What is needed - Below is a listing. Write out exactly its lines between the one holding "al entonces jefe" and the one holding "la llegada de", inclusive.

Data for this exercise -
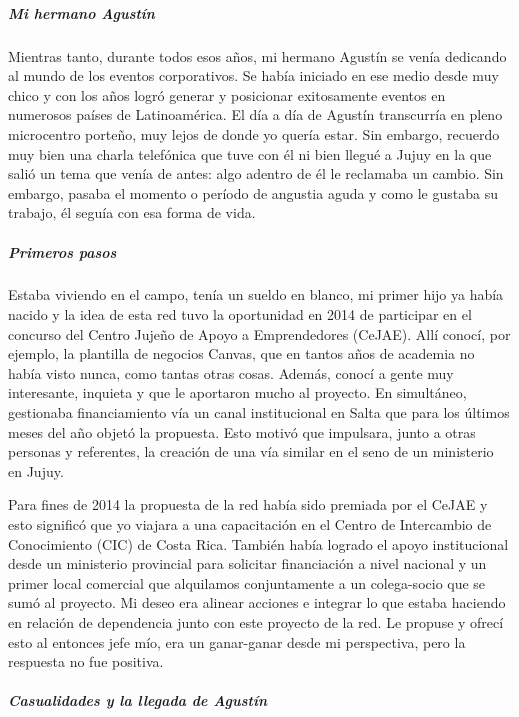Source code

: \documentclass[
]{article}
\begin{document}
\hypertarget{mi-hermano-agustuxedn}{%
\subparagraph{Mi hermano Agustín}\label{mi-hermano-agustuxedn}}

Mientras tanto, durante todos esos años, mi hermano Agustín se venía
dedicando al mundo de los eventos corporativos. Se había iniciado en ese
medio desde muy chico y con los años logró generar y posicionar
exitosamente eventos en numerosos países de Latinoamérica. El día a día
de Agustín transcurría en pleno microcentro porteño, muy lejos de donde
yo quería estar. Sin embargo, recuerdo muy bien una charla telefónica
que tuve con él ni bien llegué a Jujuy en la que salió un tema que venía
de antes: algo adentro de él le reclamaba un cambio. Sin embargo, pasaba
el momento o período de angustia aguda y como le gustaba su trabajo, él
seguía con esa forma de vida.

\hypertarget{primeros-pasos}{%
\subparagraph{Primeros pasos}\label{primeros-pasos}}

Estaba viviendo en el campo, tenía un sueldo en blanco, mi primer hijo
ya había nacido y la idea de esta red tuvo la oportunidad en 2014 de
participar en el concurso del Centro Jujeño de Apoyo a Emprendedores
(CeJAE). Allí conocí, por ejemplo, la plantilla de negocios Canvas, que
en tantos años de academia no había visto nunca, como tantas otras
cosas. Además, conocí a gente muy interesante, inquieta y que le
aportaron mucho al proyecto. En simultáneo, gestionaba financiamiento
vía un canal institucional en Salta que para los últimos meses del año
objetó la propuesta. Esto motivó que impulsara, junto a otras personas y
referentes, la creación de una vía similar en el seno de un ministerio
en Jujuy.

Para fines de 2014 la propuesta de la red había sido premiada por el
CeJAE y esto significó que yo viajara a una capacitación en el Centro de
Intercambio de Conocimiento (CIC) de Costa Rica. También había logrado
el apoyo institucional desde un ministerio provincial para solicitar
financiación a nivel nacional y un primer local comercial que alquilamos
conjuntamente a un colega-socio que se sumó al proyecto. Mi deseo era
alinear acciones e integrar lo que estaba haciendo en relación de
dependencia junto con este proyecto de la red. Le propuse y ofrecí esto
al entonces jefe mío, era un ganar-ganar desde mi perspectiva, pero la
respuesta no fue positiva.

\hypertarget{casualidades-y-la-llegada-de-agustuxedn}{%
\subparagraph{Casualidades y la llegada de
Agustín}\label{casualidades-y-la-llegada-de-agustuxedn}}
\end{document}
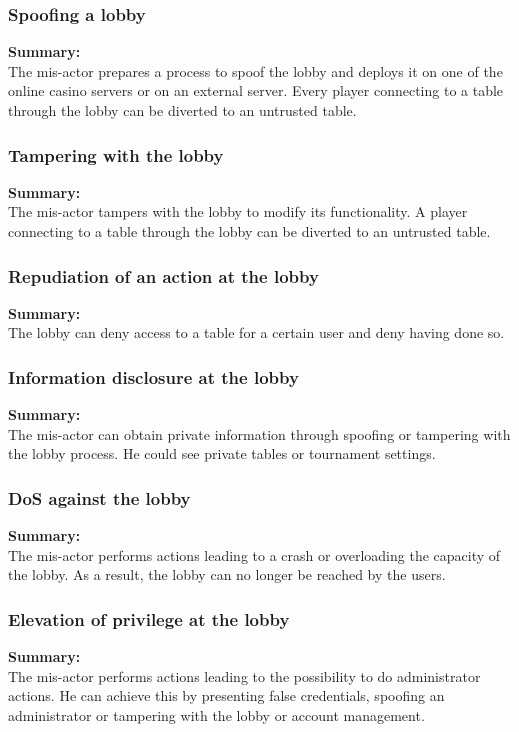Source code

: \documentclass[a4paper,11pt]{report}
\begin{document}
\subsubsection{Spoofing a lobby}
\label{LobbyCasesS}
\textbf{Summary:} \\
The mis-actor prepares a process to spoof the lobby and deploys it on one of the online casino servers or on an external server. Every player connecting to a table through the lobby can be diverted to an untrusted table.
\subsubsection{Tampering with the lobby}
\label{LobbyCasesT}
\textbf{Summary:} \\
The mis-actor tampers with the lobby to modify its functionality. A player connecting to a table through the lobby can be diverted to an untrusted table.
\subsubsection{Repudiation of an action at the lobby}
\label{LobbyCasesR}
\textbf{Summary:} \\
The lobby can deny access to a table for a certain user and deny having done so.

\subsubsection{Information disclosure at the lobby}
\label{LobbyCasesI}
\textbf{Summary:} \\
The mis-actor can obtain private information through spoofing or tampering with the lobby process. He could see private tables or tournament settings.

\subsubsection{DoS against the lobby}
\label{LobbyCasesD}
\textbf{Summary:} \\
The mis-actor performs actions leading to a crash or overloading the capacity of the lobby. As a result, the lobby can no longer be reached by the users.
\subsubsection{Elevation of privilege at the lobby}
\label{LobbyCasesE}
\textbf{Summary:} \\
The mis-actor performs actions leading to the possibility to do administrator actions. He can achieve this by presenting false credentials, spoofing an administrator or tampering with the lobby or account management.
\end{document}
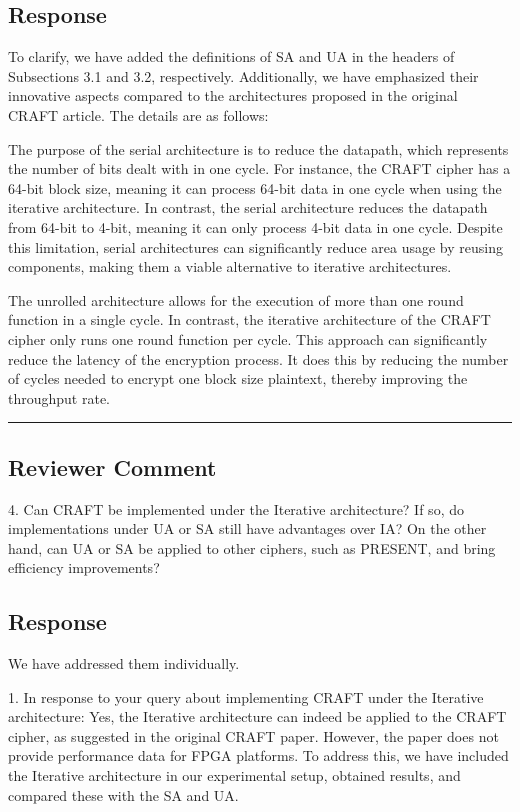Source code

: \subsection{Response}

To clarify, we have added the definitions of SA and UA in the headers of Subsections 3.1 and 3.2, respectively. Additionally, we have emphasized their innovative aspects compared to the architectures proposed in the original CRAFT article. The details are as follows:

\color{blue}
The purpose of the serial architecture is to reduce the datapath, which represents the number of bits dealt with in one cycle. For instance, the CRAFT cipher has a 64-bit block size, meaning it can process 64-bit data in one cycle when using the iterative architecture. In contrast, the serial architecture reduces the datapath from 64-bit to 4-bit, meaning it can only process 4-bit data in one cycle. Despite this limitation, serial architectures can significantly reduce area usage by reusing components, making them a viable alternative to iterative architectures.

The unrolled architecture allows for the execution of more than one round function in a single cycle. In contrast, the iterative architecture of the CRAFT cipher only runs one round function per cycle. This approach can significantly reduce the latency of the encryption process. It does this by reducing the number of cycles needed to encrypt one block size plaintext, thereby improving the throughput rate.
\color{black}

\noindent\rule{\linewidth}{2.0pt}

\subsection{Reviewer Comment}
4. Can CRAFT be implemented under the Iterative architecture? If so, do implementations under UA or SA still have advantages over IA? On the other hand, can UA or SA be applied to other ciphers, such as PRESENT, and bring efficiency improvements?

\subsection{Response}

We have addressed them individually. 

1. In response to your query about implementing CRAFT under the Iterative architecture: Yes, the Iterative architecture can indeed be applied to the CRAFT cipher, as suggested in the original CRAFT paper. However, the paper does not provide performance data for FPGA platforms. To address this, we have included the Iterative architecture in our experimental setup, obtained results, and compared these with the SA and UA.

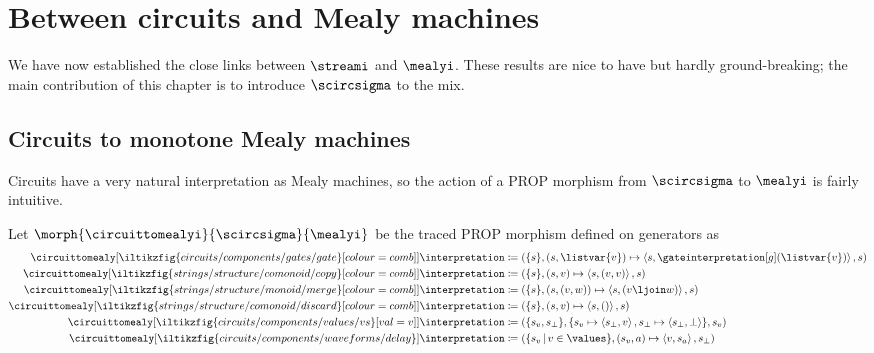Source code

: \section{Between circuits and Mealy machines}

We have now established the close links between \(\streami\) and \(\mealyi\).
These results are nice to have but hardly ground-breaking; the main contribution
of this chapter is to introduce \(\scircsigma\) to the mix.

\subsection{Circuits to monotone Mealy machines}

Circuits have a very natural interpretation as Mealy machines, so the action
of a PROP morphism from \(\scircsigma\) to \(\mealyi\) is fairly intuitive.

\begin{definition}
    Let \(\morph{\circuittomealyi}{\scircsigma}{\mealyi}\) be the traced PROP
    morphism defined on generators as
    \begin{align*}
        \circuittomealy[
            \iltikzfig{circuits/components/gates/gate}[colour=comb]
        ]{\interpretation}
         & \coloneqq \left(
        \{s\},
        \left(s, \listvar{v}\right) \mapsto
        \left\langle{s, \gateinterpretation[g](\listvar{v})}\right\rangle,
        s
        \right)
        \\
        \circuittomealy[
            \iltikzfig{strings/structure/comonoid/copy}[colour=comb]
        ]{\interpretation}
         & \coloneqq \left(
        \{s\},
        (s, v) \mapsto \left\langle{s, (v, v)}\right\rangle,
        s
        \right)
        \\
        \circuittomealy[
            \iltikzfig{strings/structure/monoid/merge}[colour=comb]
        ]{\interpretation}
         & \coloneqq \left(
        \{s\},
        (s, (v, w)) \mapsto
        \left\langle{s, (v \ljoin w)}\right\rangle,
        s
        \right)
        \\
        \circuittomealy[
            \iltikzfig{strings/structure/comonoid/discard}[colour=comb]
        ]{\interpretation}
         & \coloneqq \left(
        \{s\},
        (s, v) \mapsto
        \left\langle{s, ()}\right\rangle,
        s
        \right)
        \\
        \circuittomealy[
            \iltikzfig{circuits/components/values/vs}[val=v]
        ]{\interpretation}
         & \coloneqq
        \left(
        \{s_v, s_\bot\},
        \{
        s_v \mapsto \left\langle{s_\bot,v}\right\rangle,
        s_\bot \mapsto \left\langle{s_\bot,\bot}\right\rangle
        \},
        s_v
        \right)
        \\
        \circuittomealy[
            \iltikzfig{circuits/components/waveforms/delay}
        ]{\interpretation}
         & \coloneqq
        \left(
        \{ s_v \,|\, v \in \values\},
        (s_v, a) \mapsto \left\langle{v,s_a}\right\rangle,
        s_\bot
        \right)
    \end{align*}
\end{definition}

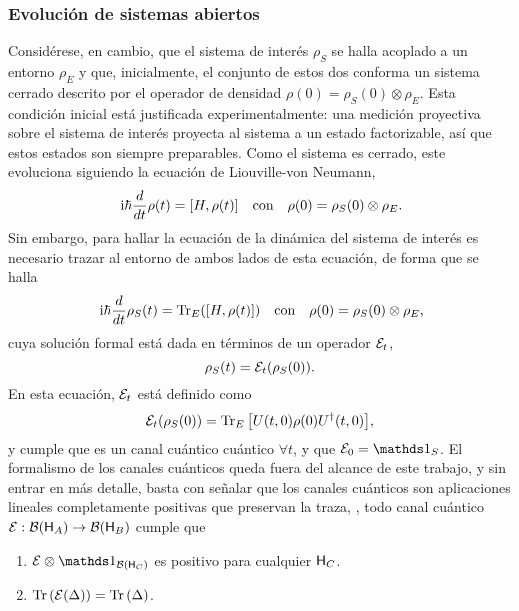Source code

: \subsubsection{Evolución de sistemas abiertos}
Considérese, en cambio, que el sistema de interés $\rho_{S}$ se halla acoplado a un entorno $\rho_{E}$ y que, inicialmente, el conjunto de estos dos conforma un sistema cerrado descrito por el operador de densidad $\rho(0)=\rho_{S}(0)\otimes\rho_{E}$. Esta condición inicial está justificada experimentalmente: una medición proyectiva sobre el sistema de interés proyecta al sistema a un estado factorizable, así que estos estados son siempre preparables. Como el sistema es cerrado, este evoluciona siguiendo la ecuación de Liouville-von Neumann,
\begin{align}
    \rmi\hbar\frac{d}{d t} \rho(t)=[H,\rho(t)] && \text{con} && \rho(0)=\rho_{S}(0)\otimes\rho_{E}\rlap{.}\nonumber
\end{align}
Sin embargo, para hallar la ecuación de la dinámica del sistema de interés es necesario trazar al entorno de ambos lados de esta ecuación, de forma que se halla
\begin{align}
    \rmi\hbar\frac{d}{d t} \rho_{S}(t)=\Tr_{E}([H,\rho(t)]) && \text{con} && \rho(0)=\rho_{S}(0)\otimes\rho_{E}\rlap{,}\nonumber
\end{align}
cuya solución formal está dada en términos de un operador $\mathcal{E}_{t}$,
\begin{equation}
    \rho_{S}(t)=\mathcal{E}_{t}(\rho_{S}(0)).\nonumber
\end{equation}
En esta ecuación, $\mathcal{E}_{t}$ está definido como
 \begin{equation}
    \mathcal{E}_{t}(\rho_{S}(0))=\Tr_{E}\qty[U(t,0)\rho(0)U^{\dag}(t,0)],\nonumber
 \end{equation}
 y cumple que es un canal cuántico  cuántico $\forall t$, y que $\mcE_{0}=\Id_{S}$. El formalismo de los canales cuánticos queda fuera del alcance de este trabajo, y sin entrar en más detalle, basta con señalar que los canales cuánticos son aplicaciones lineales completamente positivas que preservan la traza, \ie, todo canal cuántico $\mathcal{E}:\mathcal{B}({\sf H}_{A})\rightarrow \mathcal{B}({\sf H}_{B})$ cumple que \cite{Watrous}
 \begin{enumerate}
    \item $\mcE\otimes \Id_{\mcB(\hilbert_{C})}$ es positivo para cualquier ${\sf H}_{C}$.
    \item $\Tr\qty(\mathcal{E}(\Delta))=\Tr\qty(\Delta)$.
 \end{enumerate}
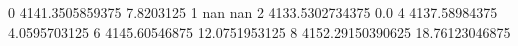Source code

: 0 4141.3505859375 7.8203125
1 nan nan
2 4133.5302734375 0.0
4 4137.58984375 4.0595703125
6 4145.60546875 12.0751953125
8 4152.29150390625 18.76123046875
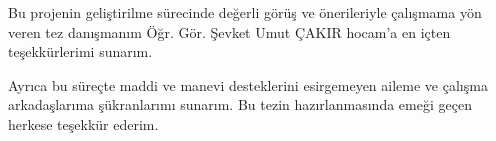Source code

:Bu projenin geliştirilme sürecinde değerli görüş ve önerileriyle çalışmama yön veren tez danışmanım Öğr. Gör. Şevket Umut ÇAKIR hocam'a en içten teşekkürlerimi sunarım. 

Ayrıca bu süreçte maddi ve manevi desteklerini esirgemeyen aileme ve çalışma arkadaşlarıma şükranlarımı sunarım. Bu tezin hazırlanmasında emeği geçen herkese teşekkür ederim.

\vspace{30pt}

\noindent
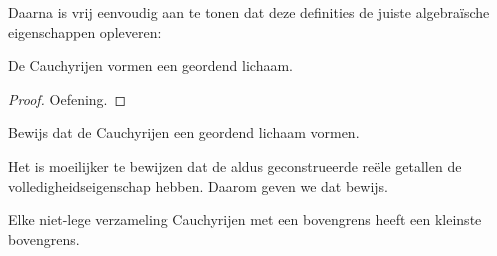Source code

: \documentclass[../../../include/open-logic-section]{subfiles}
\begin{document}
Daarna is vrij eenvoudig aan te tonen dat deze definities de juiste
algebraïsche eigenschappen opleveren:
\begin{thm}
De Cauchyrijen vormen een geordend lichaam.
\end{thm}
\begin{proof}
Oefening.
\end{proof}
\begin{prob}
Bewijs dat de Cauchyrijen een geordend lichaam vormen.
\end{prob}
Het is moeilijker te bewijzen dat de aldus geconstrueerde reële
getallen de volledigheidseigenschap hebben. Daarom geven we dat bewijs.
\begin{thm}
Elke niet-lege verzameling Cauchyrijen met een bovengrens heeft een
kleinste bovengrens.
\end{thm}
\end{document}
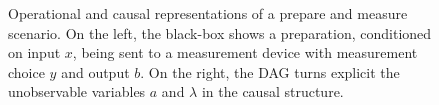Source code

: \documentclass[a4paper,preprintnumbers,floatfix,superscriptaddress,pra,twocolumn,showpacs,notitlepage,longbibliography]{revtex4-2}
\begin{document}
    \begin{figure}
        \centering
        \hspace{3.5em}
        \caption{Operational and causal representations of a prepare and measure scenario. On the left, the black-box shows a preparation, conditioned on input $x$, being sent to a measurement device with measurement choice $y$ and output $b$. On the right, the DAG turns explicit the unobservable variables $a$ and $\lambda$ in the causal structure.}
    \end{figure}
\end{document}
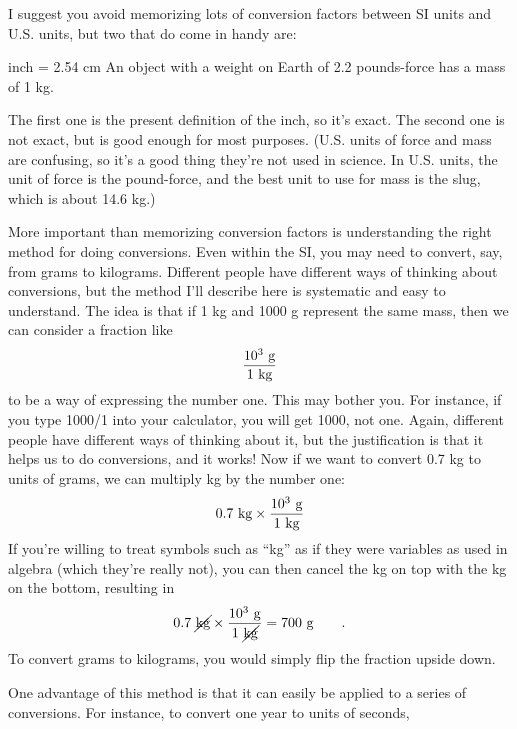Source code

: I suggest you avoid memorizing lots of conversion factors
between SI units and U.S. units, but two that do come in handy are:

\begin{indentedblock}
 inch =  2.54 cm
\indent An object with a weight on Earth of 2.2 pounds-force has a mass of 1 kg.
\end{indentedblock}

The first one is the present definition of the inch, so it's exact. The second one is not exact, but is good enough for most purposes. (U.S. units of force and mass are confusing, so it's a good thing they're not used in science. In U.S. units, the unit of force is the pound-force, and the best unit to use for mass is the slug, which is about 14.6 kg.)

More important than memorizing conversion factors is
understanding the right method for doing conversions. Even
within the SI, you may need to convert, say, from grams to
kilograms. Different people have different ways of thinking
about conversions, but the method I'll describe here is
systematic and easy to understand. The idea is that if 1 kg
and 1000 g represent the same mass, then we can consider a fraction like
\begin{equation*}
  \frac{10^3\ \gunit}{1\ \kgunit}
\end{equation*}
to be a way of expressing the number one. This may bother
you. For instance, if you type 1000/1 into your calculator,
you will get 1000, not one. Again, different people have
different ways of thinking about it, but the justification
is that it helps us to do conversions, and it works! Now if
we want to convert 0.7 kg to units of grams, we can multiply
kg by the number one:
\begin{equation*}
  0.7\ \kgunit \times \frac{10^3\ \gunit}{1\ \kgunit}
\end{equation*}
If you're willing to treat symbols such as ``kg'' as if they
were variables as used in algebra (which they're really
not), you can then cancel the kg on top with the kg on the
bottom, resulting in
\begin{equation*}
  0.7\ \cancel{\kgunit} \times \frac{10^3\ \gunit}{1\ \cancel{\kgunit}}  = 700\ \gunit   \qquad   .
\end{equation*}
To convert grams to kilograms, you would simply flip the
fraction upside down.

One advantage of this method is that it can easily be
applied to a series of conversions. For instance, to convert
one year to units of seconds,

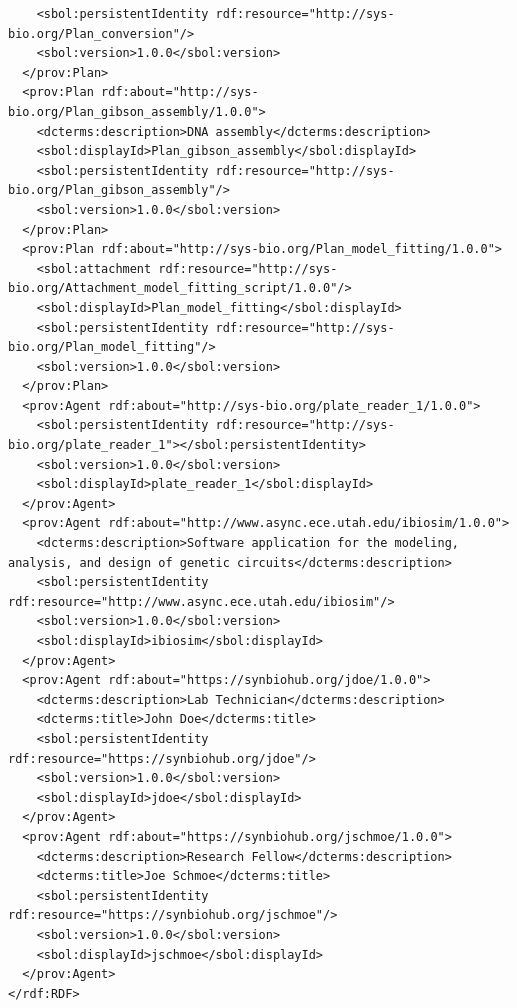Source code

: \begin{lstlisting}
    <sbol:persistentIdentity rdf:resource="http://sys-bio.org/Plan_conversion"/>
    <sbol:version>1.0.0</sbol:version>
  </prov:Plan>
  <prov:Plan rdf:about="http://sys-bio.org/Plan_gibson_assembly/1.0.0">
    <dcterms:description>DNA assembly</dcterms:description>
    <sbol:displayId>Plan_gibson_assembly</sbol:displayId>
    <sbol:persistentIdentity rdf:resource="http://sys-bio.org/Plan_gibson_assembly"/>
    <sbol:version>1.0.0</sbol:version>
  </prov:Plan>
  <prov:Plan rdf:about="http://sys-bio.org/Plan_model_fitting/1.0.0">
    <sbol:attachment rdf:resource="http://sys-bio.org/Attachment_model_fitting_script/1.0.0"/>
    <sbol:displayId>Plan_model_fitting</sbol:displayId>
    <sbol:persistentIdentity rdf:resource="http://sys-bio.org/Plan_model_fitting"/>
    <sbol:version>1.0.0</sbol:version>
  </prov:Plan>
  <prov:Agent rdf:about="http://sys-bio.org/plate_reader_1/1.0.0">
    <sbol:persistentIdentity rdf:resource="http://sys-bio.org/plate_reader_1"></sbol:persistentIdentity>
    <sbol:version>1.0.0</sbol:version>
    <sbol:displayId>plate_reader_1</sbol:displayId>
  </prov:Agent>
  <prov:Agent rdf:about="http://www.async.ece.utah.edu/ibiosim/1.0.0">
    <dcterms:description>Software application for the modeling, analysis, and design of genetic circuits</dcterms:description>
    <sbol:persistentIdentity rdf:resource="http://www.async.ece.utah.edu/ibiosim"/>
    <sbol:version>1.0.0</sbol:version>
    <sbol:displayId>ibiosim</sbol:displayId>
  </prov:Agent>
  <prov:Agent rdf:about="https://synbiohub.org/jdoe/1.0.0">
    <dcterms:description>Lab Technician</dcterms:description>
    <dcterms:title>John Doe</dcterms:title>
    <sbol:persistentIdentity rdf:resource="https://synbiohub.org/jdoe"/>
    <sbol:version>1.0.0</sbol:version>
    <sbol:displayId>jdoe</sbol:displayId>
  </prov:Agent>
  <prov:Agent rdf:about="https://synbiohub.org/jschmoe/1.0.0">
    <dcterms:description>Research Fellow</dcterms:description>
    <dcterms:title>Joe Schmoe</dcterms:title>
    <sbol:persistentIdentity rdf:resource="https://synbiohub.org/jschmoe"/>
    <sbol:version>1.0.0</sbol:version>
    <sbol:displayId>jschmoe</sbol:displayId>
  </prov:Agent>
</rdf:RDF>
\end{lstlisting}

Exercise output -
al entonces jefe mío, era un ganar-ganar desde mi perspectiva, pero la
respuesta no fue positiva.

\hypertarget{casualidades-y-la-llegada-de-agustuxedn}{%
\subparagraph{Casualidades y la llegada de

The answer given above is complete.